L A method for identifying or characterizing qualitative or quantitative 
changes in affected proteins that are either up regulated or down regulated and that 
distinguish unaffected cells from affected cells or the proteins secreted from said affected 
proeins that have either been treated or are pathologically affected, in vitro or in vivo, said 
cells derived from a sample of a specific cell type, cell line, tissue or physiological sample, 
said sample subjected to two dimensional gel electrophoresis (2DGE) to provide a 2DGE 
gel comprising said unaffected or affected proteins, said method comprising 

( 1 ) capturing a new image of said electrophoresis gel containing at least 
one protein, wherein the new image contains a plurality of new image spots corresponding 
to at least one protein, each new image spot having an integrated optical density percentage 
(IOD%) and a position; and 

(2) generating a master composite image which is used to analyse the 
new image, wherein the master composite image contains a plurality of master composite 
spot data lists, each master composite spot data list being defined by at least an IOD% and 
a position; 

(3) generating a master composite spot data list, wherein the master 
composite spot data list comprises at least a position, an IOD%, a spot number, and a 
saturation value for each of the plurality of master composite spot data lists, 

wherein said master composite spot data list or master composite image optionally further 
comprises at least one characteristic of at least one of said proteins, said characteristic 
selected from the group comprising pi, molecular weight, reliability coefficients for the 
positional and quantitative data for each spot, shape information, local background level, 
amino acid sequence, mass spectra and a protein modification. 

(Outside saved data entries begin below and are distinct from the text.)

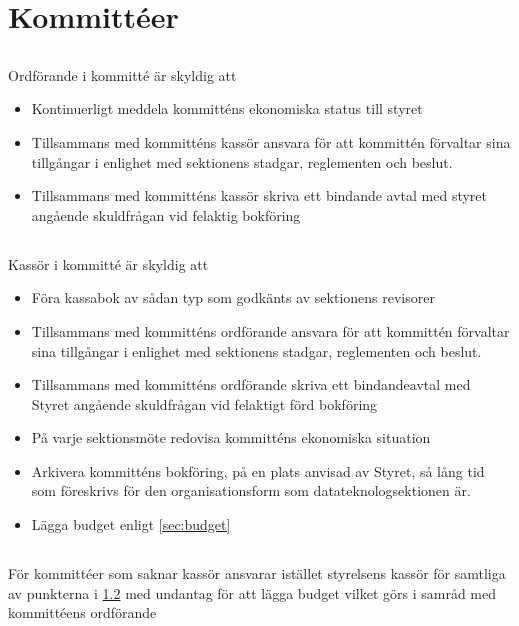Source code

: \documentclass[a4paper, 10pt]{article}
\begin{document}
\section{Kommittéer}
\label{sec:kommitteer}

\subsection{}
Ordförande i kommitté är skyldig att
\begin{itemize}
\item Kontinuerligt meddela kommitténs ekonomiska status till styret
\item Tillsammans med kommitténs kassör ansvara för att kommittén förvaltar sina tillgångar i enlighet med sektionens stadgar, reglementen och beslut.
\item Tillsammans med kommitténs kassör skriva ett bindande avtal med styret angående skuldfrågan vid felaktig bokföring
\end{itemize}
\subsection{}
\label{sec:kommittee_kassor}
Kassör i kommitté är skyldig att
\begin{itemize}
\item Föra kassabok av sådan typ som godkänts av sektionens revisorer
\item Tillsammans med kommitténs ordförande ansvara för att kommittén förvaltar sina tillgångar i enlighet med sektionens stadgar, reglementen och beslut.
\item Tillsammans med kommitténs ordförande skriva ett bindandeavtal med Styret angående skuldfrågan vid felaktigt förd bokföring
\item På varje sektionsmöte redovisa kommitténs ekonomiska situation
\item Arkivera kommitténs bokföring, på en plats anvisad av Styret, så lång tid som föreskrivs för den organisationsform som datateknologsektionen är.
\item Lägga budget enligt \ref{sec:budget}
\end{itemize}
\subsection{}
För kommittéer som saknar kassör ansvarar istället styrelsens kassör för samtliga av punkterna i \ref{sec:kommittee_kassor} med undantag för att lägga budget vilket görs i samråd med kommittéens ordförande
\end{document}
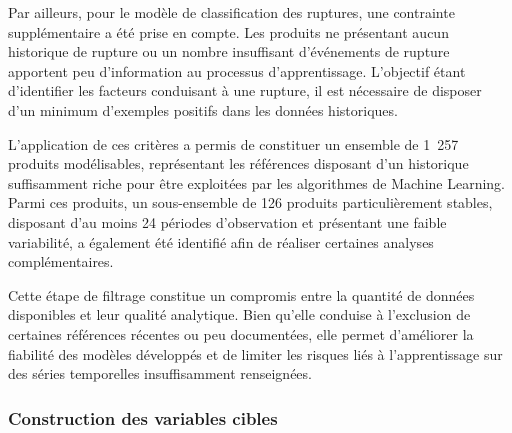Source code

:Par ailleurs, pour le modèle de classification des ruptures, une contrainte supplémentaire a été prise en compte. Les produits ne présentant aucun historique de rupture ou un nombre insuffisant d'événements de rupture apportent peu d'information au processus d'apprentissage. L'objectif étant d'identifier les facteurs conduisant à une rupture, il est nécessaire de disposer d'un minimum d'exemples positifs dans les données historiques.
 
L'application de ces critères a permis de constituer un ensemble de 1~257 produits modélisables, représentant les références disposant d'un historique suffisamment riche pour être exploitées par les algorithmes de Machine Learning. Parmi ces produits, un sous-ensemble de 126 produits particulièrement stables, disposant d'au moins 24 périodes d'observation et présentant une faible variabilité, a également été identifié afin de réaliser certaines analyses complémentaires.
 
Cette étape de filtrage constitue un compromis entre la quantité de données disponibles et leur qualité analytique. Bien qu'elle conduise à l'exclusion de certaines références récentes ou peu documentées, elle permet d'améliorer la fiabilité des modèles développés et de limiter les risques liés à l'apprentissage sur des séries temporelles insuffisamment renseignées.
 
\begin{table}[H]
\renewcommand{\arraystretch}{1.2}
\centering
\caption{Critères de sélection des produits modélisables}
\label{tab:ch4:criteres_selection}
\end{table}
 
\subsubsection{Construction des variables cibles}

2. A method according to claim 1, further comprising: 

(4) generating a database which contains information selected from the 
group consisting of the type of sample analysed; the type of cells; the type of organism; the 
type of condition, disease or infection and the extent thereof; the type and amount of 
treatment of the organism; the type of proteins in the database; the characteristics or 
identity of said proteins; the manner in which the sample has been collected and treated; 
the type of experimentation done on the sample or the proteins; and the type of information 
already present in the database; 

3. A method according to claim I , further comprising: 

(5) aligning the new image with the master composite image.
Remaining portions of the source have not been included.